- Born: 20 April 1928 Bendorf, Rhine Province, Germany
- Died: 5 January 2018 (aged 89) Cologne, North Rhine-Westphalia, Germany
- Occupations: Journalist Writer (crime fiction)
- Children: 2

= Hans Werner Kettenbach =

German journalist and writer (1928–2018)

Hans Werner Kettenbach (20 April 1928 – 5 January 2018) was a German journalist and writer.

He also wrote crime fiction under the pseudonym Christian Ohlig.

==Life==
Born in Bendorf, across the river from Koblenz, Kettenbach grew up in Cologne. On passing his school final exams he began a study course covering Newspaper and Theatre studies, but his studies were cut short in 1953 by his father's death, after which he found himself taking over the running of his father's advertising agency. A succession of jobs, along with broken periods of further study followed.

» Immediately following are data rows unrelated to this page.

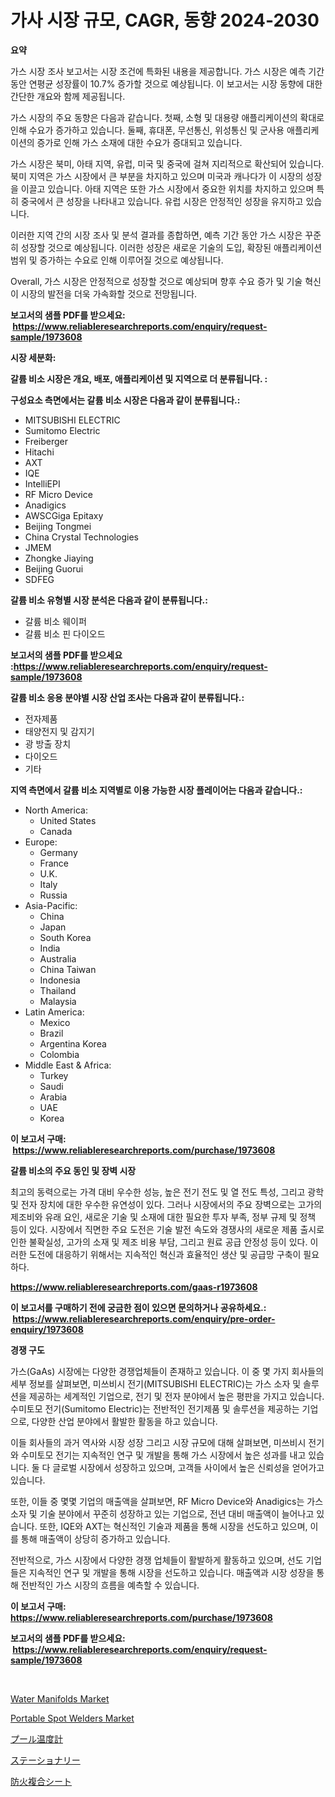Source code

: <p><h1>가사 시장 규모, CAGR, 동향 2024-2030</h1></p><p><strong>요약</strong></p>
<p><p>가스 시장 조사 보고서는 시장 조건에 특화된 내용을 제공합니다. 가스 시장은 예측 기간 동안 연평균 성장률이 10.7% 증가할 것으로 예상됩니다. 이 보고서는 시장 동향에 대한 간단한 개요와 함께 제공됩니다.</p><p>가스 시장의 주요 동향은 다음과 같습니다. 첫째, 소형 및 대용량 애플리케이션의 확대로 인해 수요가 증가하고 있습니다. 둘째, 휴대폰, 무선통신, 위성통신 및 군사용 애플리케이션의 증가로 인해 가스 소재에 대한 수요가 증대되고 있습니다.</p><p>가스 시장은 북미, 아태 지역, 유럽, 미국 및 중국에 걸쳐 지리적으로 확산되어 있습니다. 북미 지역은 가스 시장에서 큰 부분을 차지하고 있으며 미국과 캐나다가 이 시장의 성장을 이끌고 있습니다. 아태 지역은 또한 가스 시장에서 중요한 위치를 차지하고 있으며 특히 중국에서 큰 성장을 나타내고 있습니다. 유럽 시장은 안정적인 성장을 유지하고 있습니다.</p><p>이러한 지역 간의 시장 조사 및 분석 결과를 종합하면, 예측 기간 동안 가스 시장은 꾸준히 성장할 것으로 예상됩니다. 이러한 성장은 새로운 기술의 도입, 확장된 애플리케이션 범위 및 증가하는 수요로 인해 이루어질 것으로 예상됩니다.</p><p>Overall, 가스 시장은 안정적으로 성장할 것으로 예상되며 향후 수요 증가 및 기술 혁신이 시장의 발전을 더욱 가속화할 것으로 전망됩니다.</p></p>
<p><strong>보고서의 샘플 PDF를 받으세요: &nbsp;<a href="https://www.reliableresearchreports.com/enquiry/request-sample/1973608">https://www.reliableresearchreports.com/enquiry/request-sample/1973608</a></strong></p>
<p><strong>시장 세분화:</strong></p>
<p><strong> 갈륨 비소 시장은 개요, 배포, 애플리케이션 및 지역으로 더 분류됩니다. :</strong></p>
<p><strong>구성요소 측면에서는 갈륨 비소 시장은 다음과 같이 분류됩니다.:</strong></p>
<p><ul><li>MITSUBISHI ELECTRIC</li><li>Sumitomo Electric</li><li>Freiberger</li><li>Hitachi</li><li>AXT</li><li>IQE</li><li>IntelliEPI</li><li>RF Micro Device</li><li>Anadigics</li><li>AWSCGiga Epitaxy</li><li>Beijing Tongmei</li><li>China Crystal Technologies</li><li>JMEM</li><li>Zhongke Jiaying</li><li>Beijing Guorui</li><li>SDFEG</li></ul></p>
<p><strong> 갈륨 비소 유형별 시장 분석은 다음과 같이 분류됩니다.:</strong></p>
<p><ul><li>갈륨 비소 웨이퍼‎</li><li>갈륨 비소 핀 다이오드</li></ul></p>
<p><strong>보고서의 샘플 PDF를 받으세요 :<a href="https://www.reliableresearchreports.com/enquiry/request-sample/1973608">https://www.reliableresearchreports.com/enquiry/request-sample/1973608</a></strong></p>
<p><strong> 갈륨 비소 응용 분야별 시장 산업 조사는 다음과 같이 분류됩니다.:</strong></p>
<p><ul><li>전자제품</li><li>태양전지 및 감지기</li><li>광 방출 장치</li><li>다이오드</li><li>기타</li></ul></p>
<p><strong>지역 측면에서 갈륨 비소 지역별로 이용 가능한 시장 플레이어는 다음과 같습니다.:</strong></p>
<p><ul>
    <li>
        North America:
        <ul>
            <li>United States</li>
            <li>Canada</li>
        </ul>
    </li>
    <li>
        Europe:
        <ul>
            <li>Germany</li>
            <li>France</li>
            <li>U.K.</li>
            <li>Italy</li>
            <li>Russia</li>
        </ul>
    </li>
    <li>
        Asia-Pacific:
        <ul>
            <li>China</li>
            <li>Japan</li>
            <li>South Korea</li>
            <li>India</li>
            <li>Australia</li>
            <li>China Taiwan</li>
            <li>Indonesia</li>
            <li>Thailand</li>
            <li>Malaysia</li>
        </ul>
    </li>
    <li>
        Latin America:
        <ul>
            <li>Mexico</li>
            <li>Brazil</li>
            <li>Argentina Korea</li>
            <li>Colombia</li>
        </ul>
    </li>
    <li>
        Middle East & Africa:
        <ul>
            <li>Turkey</li>
            <li>Saudi</li>
            <li>Arabia</li>
            <li>UAE</li>
            <li>Korea</li>
        </ul>
    </li>
    </ul></p>
<p><strong>이 보고서 구매: &nbsp;<a href="https://www.reliableresearchreports.com/purchase/1973608">https://www.reliableresearchreports.com/purchase/1973608</a></strong></p>
<p><strong>갈륨 비소의 주요 동인 및 장벽 시장</strong></p>
<p><p>최고의 동력으로는 가격 대비 우수한 성능, 높은 전기 전도 및 열 전도 특성, 그리고 광학 및 전자 장치에 대한 우수한 유연성이 있다. 그러나 시장에서의 주요 장벽으로는 고가의 제조비와 유래 요인, 새로운 기술 및 소재에 대한 필요한 투자 부족, 정부 규제 및 정책 등이 있다. 시장에서 직면한 주요 도전은 기술 발전 속도와 경쟁사의 새로운 제품 출시로 인한 불확실성, 고가의 소재 및 제조 비용 부담, 그리고 원료 공급 안정성 등이 있다. 이러한 도전에 대응하기 위해서는 지속적인 혁신과 효율적인 생산 및 공급망 구축이 필요하다.</p></p>
<p><strong><a href="https://www.reliableresearchreports.com/gaas-r1973608">https://www.reliableresearchreports.com/gaas-r1973608</a></strong></p>
<p><strong>이 보고서를 구매하기 전에 궁금한 점이 있으면 문의하거나 공유하세요.: &nbsp;<a href="https://www.reliableresearchreports.com/enquiry/pre-order-enquiry/1973608">https://www.reliableresearchreports.com/enquiry/pre-order-enquiry/1973608</a></strong></p>
<p><strong>경쟁 구도</strong></p>
<p><p>가스(GaAs) 시장에는 다양한 경쟁업체들이 존재하고 있습니다. 이 중 몇 가지 회사들의 세부 정보를 살펴보면, 미쓰비시 전기(MITSUBISHI ELECTRIC)는 가스 소자 및 솔루션을 제공하는 세계적인 기업으로, 전기 및 전자 분야에서 높은 평판을 가지고 있습니다. 수미토모 전기(Sumitomo Electric)는 전반적인 전기제품 및 솔루션을 제공하는 기업으로, 다양한 산업 분야에서 활발한 활동을 하고 있습니다.</p><p>이들 회사들의 과거 역사와 시장 성장 그리고 시장 규모에 대해 살펴보면, 미쓰비시 전기와 수미토모 전기는 지속적인 연구 및 개발을 통해 가스 시장에서 높은 성과를 내고 있습니다. 둘 다 글로벌 시장에서 성장하고 있으며, 고객들 사이에서 높은 신뢰성을 얻어가고 있습니다.</p><p>또한, 이들 중 몇몇 기업의 매출액을 살펴보면, RF Micro Device와 Anadigics는 가스 소자 및 기술 분야에서 꾸준히 성장하고 있는 기업으로, 전년 대비 매출액이 늘어나고 있습니다. 또한, IQE와 AXT는 혁신적인 기술과 제품을 통해 시장을 선도하고 있으며, 이를 통해 매출액이 상당히 증가하고 있습니다.</p><p>전반적으로, 가스 시장에서 다양한 경쟁 업체들이 활발하게 활동하고 있으며, 선도 기업들은 지속적인 연구 및 개발을 통해 시장을 선도하고 있습니다. 매출액과 시장 성장을 통해 전반적인 가스 시장의 흐름을 예측할 수 있습니다.</p></p>
<p><strong>이 보고서 구매: &nbsp; <a href="https://www.reliableresearchreports.com/purchase/1973608">https://www.reliableresearchreports.com/purchase/1973608</a></strong></p>
<p><strong>보고서의 샘플 PDF를 받으세요: &nbsp;<a href="https://www.reliableresearchreports.com/enquiry/request-sample/1973608">https://www.reliableresearchreports.com/enquiry/request-sample/1973608</a></strong><strong></strong></p>
<p>&nbsp;</p>
<p><p><a href="https://github.com/mbisetmhermsr/Market-Research-Report-List-2/blob/main/water-manifolds-market.md">Water Manifolds Market</a></p><p><a href="https://github.com/zjyglelu/Market-Research-Report-List-2/blob/main/portable-spot-welders-market.md">Portable Spot Welders Market</a></p><p><a href="https://github.com/RodHoppe07/Market-Research-Report-List-1/blob/main/730130729461.md">プール温度計</a></p><p><a href="https://medium.com/@terrellconn2023/%E6%96%87%E5%85%B7%E5%B8%82%E5%A0%B4%E3%83%AC%E3%83%9D%E3%83%BC%E3%83%88%E3%81%AF-%E3%81%93%E3%81%AE%E5%B8%82%E5%A0%B4%E3%81%AE%E6%9C%80%E6%96%B0%E3%81%AE%E3%83%88%E3%83%AC%E3%83%B3%E3%83%89%E3%82%84%E6%88%90%E9%95%B7%E6%A9%9F%E4%BC%9A%E3%82%92%E6%98%8E%E3%82%89%E3%81%8B%E3%81%AB%E3%81%97%E3%81%BE%E3%81%99-274697397c3d">ステーショナリー</a></p><p><a href="https://github.com/laurenreichert/Market-Research-Report-List-1/blob/main/954248029460.md">防火複合シート</a></p></p>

Between 1954 and 1956, and again between 1958 and 1964, he worked as a Literary editor for radio and television plays with the Cologne-based broadcaster, Westdeutscher Rundfunk. From 1956 to 1958, he worked on a voluntary basis for the news editorial department of the mass-circulation Kölner Stadt-Anzeiger newspaper. In 1958, he embarked on a more sustained period of study, covering subjects that included Philosophy and East-European History. Eventually, in 1964 or 1965, he received a doctorate from Cologne University. His dissertation concerned Lenin's Theory of Imperialism.

== Published output ==

- Der lange Marsch der Bundesrepublik, Düsseldorf 1971
- Grand mit Vieren, Bergisch Gladbach 1978
- Der Pascha, Wien 1979
- Hinter dem Horizont, Wien 1981
- Glatteis, Bergisch Gladbach 1982
- Minnie oder Ein Fall von Geringfügigkeit, Zürich 1984
- Sterbetage, Zürich 1986
- Schmatz oder Die Sackgasse, Zürich 1987
- Der Feigenblattpflücker, Zürich 1992
- Davids Rache, Zürich 1994
- Die Schatzgräber, Zürich 1998
- Willy Millowitsch als Kommissar Klefisch, Köln 1999
- Die Konkurrentin, Zürich 2002
- Kleinstadtaffäre, Diogenes Verlag, Zürich 2004, ISBN 3-257-06385-7
- Zu Gast bei Dr. Buzzard, Zürich 2006
- Das starke Geschlecht, Diogenes Verlag, Zürich 2009, ISBN 978-3-257-06688-3
- Tante Joice und die Lust am Leben. Geschichten und anderes. Diogenes Verlag, Zürich 2010, ISBN 978-3-257-06740-8

In 1964, Kettenbach joined the editorial team on the Kölner Stadt-Anzeiger; between 1966 and 1968 he was a chief reporter for the newspaper, and from 1968 he was employed as correspondent and head of its Bonn office. In 1974/75, he served as chairman of the Bundespressekonferenz in Bonn. In 1978, he was sent abroad as his newspaper's New York correspondent. Following his return, between 1988 and his retirement in 1992, he was deputy managing editor of the Kölner Stadt-Anzeiger. As a journalist, he also contributed frequently to other newspapers, notably the Zürich based Tages-Anzeiger and the Frankfurter Allgemeine Zeitung, as well as regularly contributing reports on radio channels including DLF and WDR.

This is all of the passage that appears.